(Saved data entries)
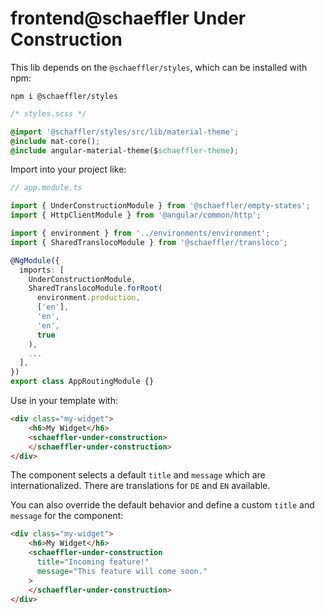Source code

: # frontend@schaeffler Under Construction

This lib depends on the `@schaeffler/styles`, which can be installed with npm:

`npm i @schaeffler/styles`

```css
/* styles.scss */

@import '@schaffler/styles/src/lib/material-theme';  
@include mat-core();
@include angular-material-theme($schaeffler-theme);
```

Import into your project like:

```typescript
// app.module.ts

import { UnderConstructionModule } from '@schaeffler/empty-states';
import { HttpClientModule } from '@angular/common/http';

import { environment } from '../environments/environment';
import { SharedTranslocoModule } from '@schaeffler/transloco';

@NgModule({
  imports: [
    UnderConstructionModule,
    SharedTranslocoModule.forRoot(
      environment.production,
      ['en'],
      'en',
      'en',
      true
    ),
    ...
  ],
})
export class AppRoutingModule {}

```

Use in your template with:

```html
<div class="my-widget">
    <h6>My Widget</h6>
    <schaeffler-under-construction>
    </schaeffler-under-construction>
</div>
```

The component selects a default `title` and `message` which are internationalized. There are translations for `DE` and `EN` available.

You can also override the default behavior and define a custom `title` and `message` for the component:

```html
<div class="my-widget">
    <h6>My Widget</h6>
    <schaeffler-under-construction
      title="Incoming feature!"
      message="This feature will come soon."
    >
    </schaeffler-under-construction>
</div>
```

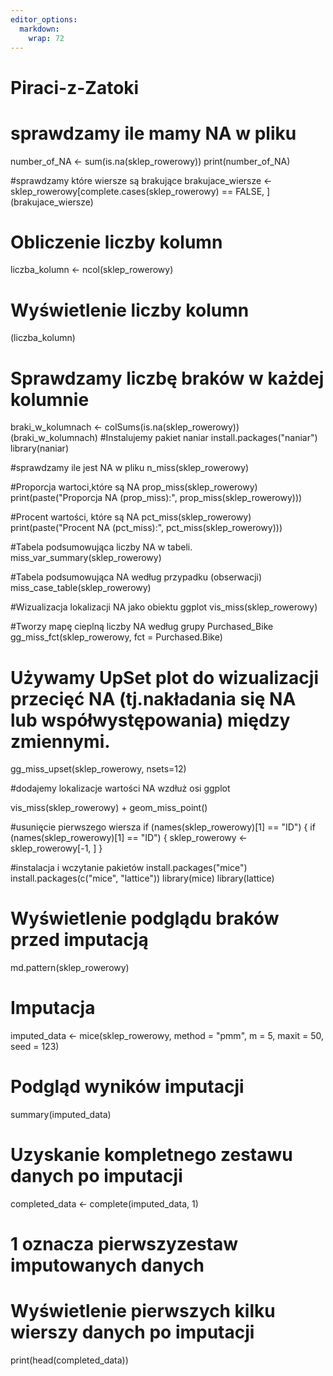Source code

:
 ```yaml
---
editor_options: 
  markdown: 
    wrap: 72
---
```


# Piraci-z-Zatoki

# sprawdzamy ile mamy NA w pliku
number_of_NA <- sum(is.na(sklep_rowerowy)) print(number_of_NA)

#sprawdzamy które wiersze są brakujące 
brakujace_wiersze <-sklep_rowerowy[complete.cases(sklep_rowerowy) == FALSE, ]
(brakujace_wiersze)

# Obliczenie liczby kolumn

liczba_kolumn <- ncol(sklep_rowerowy) 
# Wyświetlenie liczby kolumn
(liczba_kolumn)

# Sprawdzamy liczbę braków w każdej kolumnie

braki_w_kolumnach <- colSums(is.na(sklep_rowerowy))
(braki_w_kolumnach) 
#Instalujemy pakiet naniar
install.packages("naniar") 
library(naniar)

#sprawdzamy ile jest NA w pliku 
n_miss(sklep_rowerowy)

#Proporcja wartoci,które są NA prop_miss(sklep_rowerowy)
print(paste("Proporcja NA (prop_miss):", prop_miss(sklep_rowerowy)))

#Procent wartości, które są NA pct_miss(sklep_rowerowy)
print(paste("Procent NA (pct_miss):", pct_miss(sklep_rowerowy)))

#Tabela podsumowująca liczby NA w tabeli.
miss_var_summary(sklep_rowerowy)

#Tabela podsumowująca NA według przypadku (obserwacji)
miss_case_table(sklep_rowerowy)

#Wizualizacja lokalizacji NA jako obiektu ggplot
vis_miss(sklep_rowerowy)

#Tworzy mapę cieplną liczby NA według grupy Purchased_Bike
gg_miss_fct(sklep_rowerowy, fct = Purchased.Bike)

# Używamy UpSet plot do wizualizacji przecięć NA (tj.nakładania się NA lub współwystępowania) między zmiennymi.

gg_miss_upset(sklep_rowerowy, nsets=12)

#dodajemy lokalizacje wartości NA wzdłuż osi ggplot

vis_miss(sklep_rowerowy) + geom_miss_point()

#usunięcie pierwszego wiersza if (names(sklep_rowerowy)[1] == "ID") {
if (names(sklep_rowerowy)[1] == "ID") {
  sklep_rowerowy <- sklep_rowerowy[-1, ]
}

#instalacja i wczytanie pakietów install.packages("mice")
install.packages(c("mice", "lattice"))
library(mice)
library(lattice)

# Wyświetlenie podglądu braków przed imputacją

md.pattern(sklep_rowerowy) 

# Imputacja

imputed_data <- mice(sklep_rowerowy, method = "pmm", m = 5, maxit = 50,
seed = 123)

# Podgląd wyników imputacji

summary(imputed_data)

# Uzyskanie kompletnego zestawu danych po imputacji

completed_data <- complete(imputed_data, 1) 
# 1 oznacza pierwszyzestaw imputowanych danych

# Wyświetlenie pierwszych kilku wierszy danych po imputacji

print(head(completed_data))
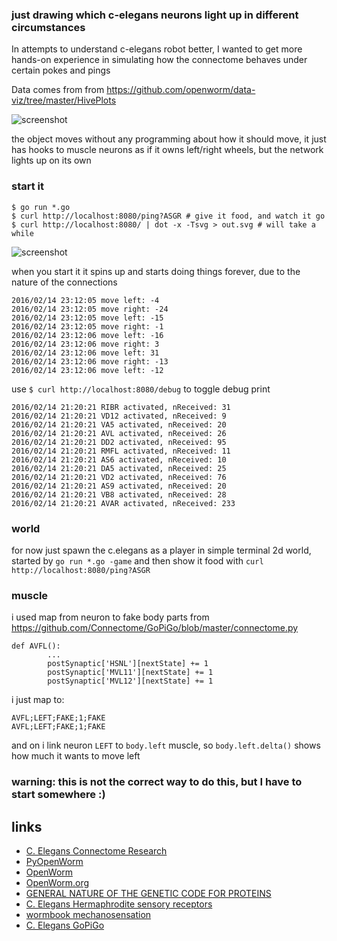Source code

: ### just drawing which c-elegans neurons light up in different circumstances

In attempts to understand c-elegans robot better, I wanted to get more hands-on experience in simulating how the connectome behaves under certain pokes and pings

Data comes from from https://github.com/openworm/data-viz/tree/master/HivePlots

![screenshot](https://raw.githubusercontent.com/jackdoe/worm/master/out.gif)

the object moves without any programming about how it should move, it just has hooks to muscle neurons as if it owns left/right wheels, but the network lights up on its own

### start it

```
$ go run *.go
$ curl http://localhost:8080/ping?ASGR # give it food, and watch it go
$ curl http://localhost:8080/ | dot -x -Tsvg > out.svg # will take a while
```

![screenshot](https://raw.githubusercontent.com/jackdoe/worm/master/out.png)

when you start it it spins up and starts doing things forever, due to the nature of the connections

```
2016/02/14 23:12:05 move left: -4
2016/02/14 23:12:05 move right: -24
2016/02/14 23:12:05 move left: -15
2016/02/14 23:12:05 move right: -1
2016/02/14 23:12:06 move left: -16
2016/02/14 23:12:06 move right: 3
2016/02/14 23:12:06 move left: 31
2016/02/14 23:12:06 move right: -13
2016/02/14 23:12:06 move left: -12
```

use `$ curl http://localhost:8080/debug` to toggle debug print

```
2016/02/14 21:20:21 RIBR activated, nReceived: 31
2016/02/14 21:20:21 VD12 activated, nReceived: 9
2016/02/14 21:20:21 VA5 activated, nReceived: 20
2016/02/14 21:20:21 AVL activated, nReceived: 26
2016/02/14 21:20:21 DD2 activated, nReceived: 95
2016/02/14 21:20:21 RMFL activated, nReceived: 11
2016/02/14 21:20:21 AS6 activated, nReceived: 10
2016/02/14 21:20:21 DA5 activated, nReceived: 25
2016/02/14 21:20:21 VD2 activated, nReceived: 76
2016/02/14 21:20:21 AS9 activated, nReceived: 20
2016/02/14 21:20:21 VB8 activated, nReceived: 28
2016/02/14 21:20:21 AVAR activated, nReceived: 233
```

### world

for now just spawn the c.elegans as a player in simple terminal 2d world, started by `go run *.go -game` and then show it food with `curl http://localhost:8080/ping?ASGR`

### muscle

i used map from neuron to fake body parts from https://github.com/Connectome/GoPiGo/blob/master/connectome.py

```
def AVFL():
        ...
        postSynaptic['HSNL'][nextState] += 1
        postSynaptic['MVL11'][nextState] += 1
        postSynaptic['MVL12'][nextState] += 1
```

i just map to:

```
AVFL;LEFT;FAKE;1;FAKE
AVFL;LEFT;FAKE;1;FAKE
```

and on i link neuron `LEFT` to `body.left` muscle, so `body.left.delta()` shows how much it wants to move left

### warning: this is not the correct way to do this, but I have to start somewhere :)

## links 

* [C. Elegans Connectome Research](http://www.connectomeengine.com/Home/CElegans)
* [PyOpenWorm](https://github.com/openworm/PyOpenWorm)
* [OpenWorm](https://github.com/openworm/)
* [OpenWorm.org](http://www.openworm.org/)
* [GENERAL NATURE OF THE GENETIC CODE FOR PROTEINS](https://profiles.nlm.nih.gov/ps/access/SCBCBJ.pdf)
* [C. Elegans Hermaphrodite sensory receptors](http://wormatlas.org/hermaphrodite/nervous/Images/neurotable1leg.htm)
* [wormbook mechanosensation](http://www.wormbook.org/chapters/www_mechanosensation/mechanosensation.html)
* [C. Elegans GoPiGo](https://github.com/Connectome/GoPiGo)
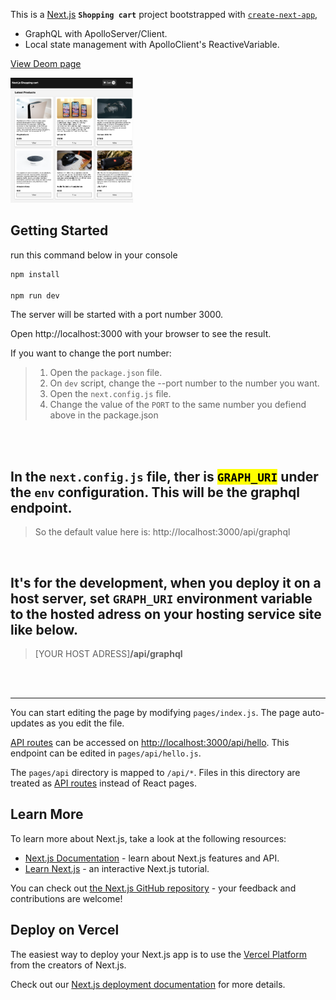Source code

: This is a [Next.js](https://nextjs.org/) **`Shopping cart`** project bootstrapped with [`create-next-app`](https://github.com/vercel/next.js/tree/canary/packages/create-next-app),

- GraphQL with ApolloServer/Client.
- Local state management with ApolloClient's ReactiveVariable.

[View Deom page](https://nextjs-shopping-cart-eight.vercel.app/)

[<img src="./doc_img/demoImg.png" height="200" />](https://nextjs-shopping-cart-eight.vercel.app/)

## Getting Started

run this command below in your console

```bash
npm install

npm run dev
```

The server will be started with a port number 3000.

Open http://localhost:3000 with your browser to see the result.

If you want to change the port number:

> 1. Open the `package.json` file.
> 2. On `dev` script, change the --port number to the number you want.
> 3. Open the `next.config.js` file.
> 4. Change the value of the `PORT` to the same number you defiend above in the package.json

\
<br>

## In the `next.config.js` file, ther is <mark>`GRAPH_URI`</mark> under the `env` configuration. This will be the graphql endpoint.

> So the default value here is: http://localhost:3000/api/graphql

<br>

## It's for the development, when you deploy it on a host server, set **`GRAPH_URI`** environment variable to the hosted adress on your hosting service site like below.

> [YOUR HOST ADRESS]**/api/graphql**

\
<br>

---

You can start editing the page by modifying `pages/index.js`. The page auto-updates as you edit the file.

[API routes](https://nextjs.org/docs/api-routes/introduction) can be accessed on [http://localhost:3000/api/hello](http://localhost:3000/api/hello). This endpoint can be edited in `pages/api/hello.js`.

The `pages/api` directory is mapped to `/api/*`. Files in this directory are treated as [API routes](https://nextjs.org/docs/api-routes/introduction) instead of React pages.

## Learn More

To learn more about Next.js, take a look at the following resources:

- [Next.js Documentation](https://nextjs.org/docs) - learn about Next.js features and API.
- [Learn Next.js](https://nextjs.org/learn) - an interactive Next.js tutorial.

You can check out [the Next.js GitHub repository](https://github.com/vercel/next.js/) - your feedback and contributions are welcome!

## Deploy on Vercel

The easiest way to deploy your Next.js app is to use the [Vercel Platform](https://vercel.com/new?utm_medium=default-template&filter=next.js&utm_source=create-next-app&utm_campaign=create-next-app-readme) from the creators of Next.js.

Check out our [Next.js deployment documentation](https://nextjs.org/docs/deployment) for more details.
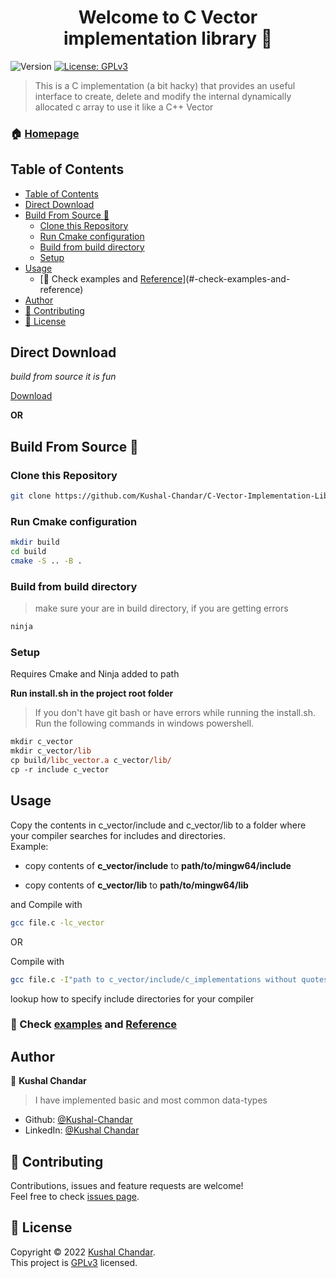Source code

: <h1 align="center">Welcome to C Vector implementation library 👋</h1>
<p>
  <img alt="Version" src="https://img.shields.io/badge/version-1.1.1.0-blue.svg?cacheSeconds=2592000" />
  <a href="https://github.com/Kushal-Chandar/C-Vector-Implementation-Library/blob/main/LICENSE.txt" target="_blank">
    <img alt="License: GPLv3" src="https://img.shields.io/badge/License-GPLv3-yellow.svg" />
  </a>
</p>

> This is a C implementation (a bit hacky) that provides an useful interface to create, delete and modify the internal dynamically allocated c array to use it like a C++ Vector

### 🏠 [Homepage](https://github.com/Kushal-Chandar/C-Vector-Implementation-Library)

## Table of Contents

- [Table of Contents](#table-of-contents)
- [Direct Download](#direct-download)
- [Build From Source 🔨](#build-from-source-)
  - [Clone this Repository](#clone-this-repository)
  - [Run Cmake configuration](#run-cmake-configuration)
  - [Build from build directory](#build-from-build-directory)
  - [Setup](#setup)
- [Usage](#usage)
  - [📖 Check examples and [Reference](https://kushal-chandar.github.io/C-Vector-Implementation-Library/html/c__vector__docs_8h.html)](#-check-examples-and-reference)
- [Author](#author)
- [🤝 Contributing](#-contributing)
- [📝 License](#-license)

## Direct Download

_build from source it is fun_

[Download](https://github.com/Kushal-Chandar/C-Vector-Implementation-Library/releases)

**OR**

## Build From Source 🔨

### Clone this Repository

```sh
git clone https://github.com/Kushal-Chandar/C-Vector-Implementation-Library.git
```

### Run Cmake configuration

```sh
mkdir build
cd build
cmake -S .. -B .
```

### Build from build directory

> make sure your are in build directory, if you are getting errors

```sh
ninja
```

### Setup

Requires Cmake and Ninja added to path

**Run install.sh in the project root folder** <br>

> If you don't have git bash or have errors while running the install.sh. <br> Run the following commands in windows powershell.

```ps
mkdir c_vector
mkdir c_vector/lib
cp build/libc_vector.a c_vector/lib/
cp -r include c_vector
```

## Usage

Copy the contents in c_vector/include and c_vector/lib to a folder where your compiler searches for includes and directories. <br>
Example: <br>

- copy contents of **c_vector/include** to **path/to/mingw64/include**

- copy contents of **c_vector/lib** to **path/to/mingw64/lib**
  <br>

and Compile with

```sh
gcc file.c -lc_vector
```

OR

Compile with

```sh
gcc file.c -I"path to c_vector/include/c_implementations without quotes" -L"path to c_vector/lib/libc_vector.a without quotes" -lc_vector
```

lookup how to specify include directories for your compiler

### 📖 Check [examples](https://github.com/Kushal-Chandar/C-Vector-Implementation-Library/blob/main/examples/c_vector_int_example.c) and [Reference](https://kushal-chandar.github.io/C-Vector-Implementation-Library/html/c__vector__docs_8h.html)

## Author

👤 **Kushal Chandar**

> I have implemented basic and most common data-types

- Github: [@Kushal-Chandar](https://github.com/Kushal-Chandar)
- LinkedIn: [@Kushal Chandar](https://linkedin.com/in/kushal-chandar-mylavarapu)

## 🤝 Contributing

Contributions, issues and feature requests are welcome!<br />Feel free to check [issues page](https://github.com/Kushal-Chandar/C-Vector-Implementation-Library/issues).

## 📝 License

Copyright © 2022 [Kushal Chandar](https://github.com/Kushal-Chandar).<br />
This project is [GPLv3](https://github.com/Kushal-Chandar/C-Vector-Implementation-Library/blob/main/LICENSE.txt) licensed.

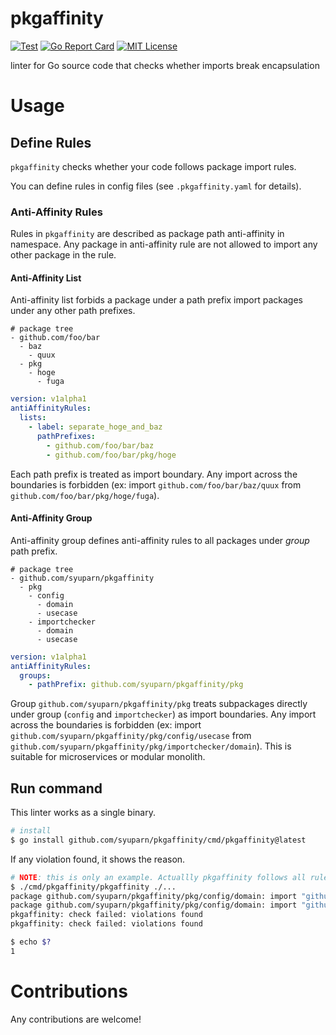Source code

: # pkgaffinity

[![Test](https://github.com/Syuparn/pkgaffinity/actions/workflows/test.yml/badge.svg)](https://github.com/Syuparn/pkgaffinity/actions/workflows/test.yml)
[![Go Report Card](https://goreportcard.com/badge/github.com/syuparn/pkgaffinity)](https://goreportcard.com/report/github.com/syuparn/pkgaffinity)
[![MIT License](https://img.shields.io/badge/license-MIT-blue.svg?style=flat)](LICENSE)

linter for Go source code that checks whether imports break encapsulation

# Usage
## Define Rules

`pkgaffinity` checks whether your code follows package import rules.

You can define rules in config files (see `.pkgaffinity.yaml` for details).

### Anti-Affinity Rules

Rules in `pkgaffinity` are described as package path anti-affinity in namespace.
Any package in anti-affinity rule are not allowed to import any other package in the rule.

#### Anti-Affinity List

Anti-affinity list forbids a package under a path prefix import packages under any other path prefixes.

```
# package tree
- github.com/foo/bar
  - baz
    - quux
  - pkg
    - hoge
      - fuga
```

```yaml
version: v1alpha1
antiAffinityRules:
  lists:
    - label: separate_hoge_and_baz
      pathPrefixes:
        - github.com/foo/bar/baz
        - github.com/foo/bar/pkg/hoge
```

Each path prefix is treated as import boundary.
Any import across the boundaries is forbidden (ex: import `github.com/foo/bar/baz/quux` from `github.com/foo/bar/pkg/hoge/fuga`).

#### Anti-Affinity Group

Anti-affinity group defines anti-affinity rules to all packages under *group* path prefix.

```
# package tree
- github.com/syuparn/pkgaffinity
  - pkg
    - config
      - domain
      - usecase
    - importchecker
      - domain
      - usecase
```

```yaml
version: v1alpha1
antiAffinityRules:
  groups:
    - pathPrefix: github.com/syuparn/pkgaffinity/pkg
```

Group `github.com/syuparn/pkgaffinity/pkg` treats subpackages directly under group (`config` and `importchecker`) as import boundaries.
Any import across the boundaries is forbidden (ex: import `github.com/syuparn/pkgaffinity/pkg/config/usecase` from `github.com/syuparn/pkgaffinity/pkg/importchecker/domain`).
This is suitable for microservices or modular monolith.

## Run command

This linter works as a single binary.

```bash
# install
$ go install github.com/syuparn/pkgaffinity/cmd/pkgaffinity@latest
```

If any violation found, it shows the reason.

```bash
# NOTE: this is only an example. Actuallly pkgaffinity follows all rules.
$ ./cmd/pkgaffinity/pkgaffinity ./...
package github.com/syuparn/pkgaffinity/pkg/config/domain: import "github.com/syuparn/pkgaffinity/pkg/importchecker/domain" breaks anti-affinity group rule `github.com/syuparn/pkgaffinity/pkg`
package github.com/syuparn/pkgaffinity/pkg/config/domain: import "github.com/syuparn/pkgaffinity/pkg/importchecker/domain" breaks anti-affinity group rule `github.com/syuparn/pkgaffinity/pkg`
pkgaffinity: check failed: violations found
pkgaffinity: check failed: violations found

$ echo $?
1
```

# Contributions

Any contributions are welcome!
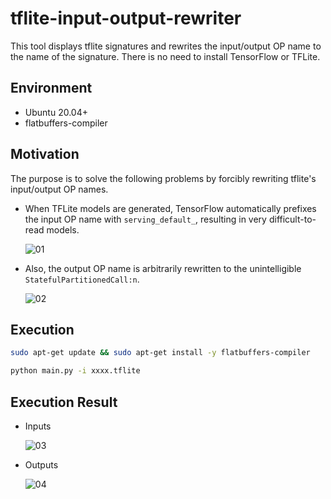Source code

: # tflite-input-output-rewriter
This tool displays tflite signatures and rewrites the input/output OP name to the name of the signature. There is no need to install TensorFlow or TFLite.

## Environment
- Ubuntu 20.04+
- flatbuffers-compiler

## Motivation
The purpose is to solve the following problems by forcibly rewriting tflite's input/output OP names.

- When TFLite models are generated, TensorFlow automatically prefixes the input OP name with `serving_default_`, resulting in very difficult-to-read models.

  ![01](https://github.com/PINTO0309/tflite-input-output-rewriter/assets/33194443/c83f4722-aca6-4fd6-910e-b23b20357706)

- Also, the output OP name is arbitrarily rewritten to the unintelligible `StatefulPartitionedCall:n`.

  ![02](https://github.com/PINTO0309/tflite-input-output-rewriter/assets/33194443/5d73d9e1-cae3-498f-8de6-371a8ddb9ce6)

## Execution
```bash
sudo apt-get update && sudo apt-get install -y flatbuffers-compiler

python main.py -i xxxx.tflite
```

## Execution Result
- Inputs

  ![03](https://github.com/PINTO0309/tflite-input-output-rewriter/assets/33194443/b0b4bf83-bbcf-4a26-aaf9-86e9feaf69de)

- Outputs

  ![04](https://github.com/PINTO0309/tflite-input-output-rewriter/assets/33194443/bedffe08-c072-4b07-af8f-d763a2708907)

■ EXERCISE PROMPT
Using the entries above, repeat only the lines from the one containing "### Build from build directory" through the one containing "root folder** <br>", end lines included.

■ OUTPUT FOR THIS EXERCISE
### Build from build directory

> make sure your are in build directory, if you are getting errors

```sh
ninja
```

### Setup

Requires Cmake and Ninja added to path

**Run install.sh in the project root folder** <br>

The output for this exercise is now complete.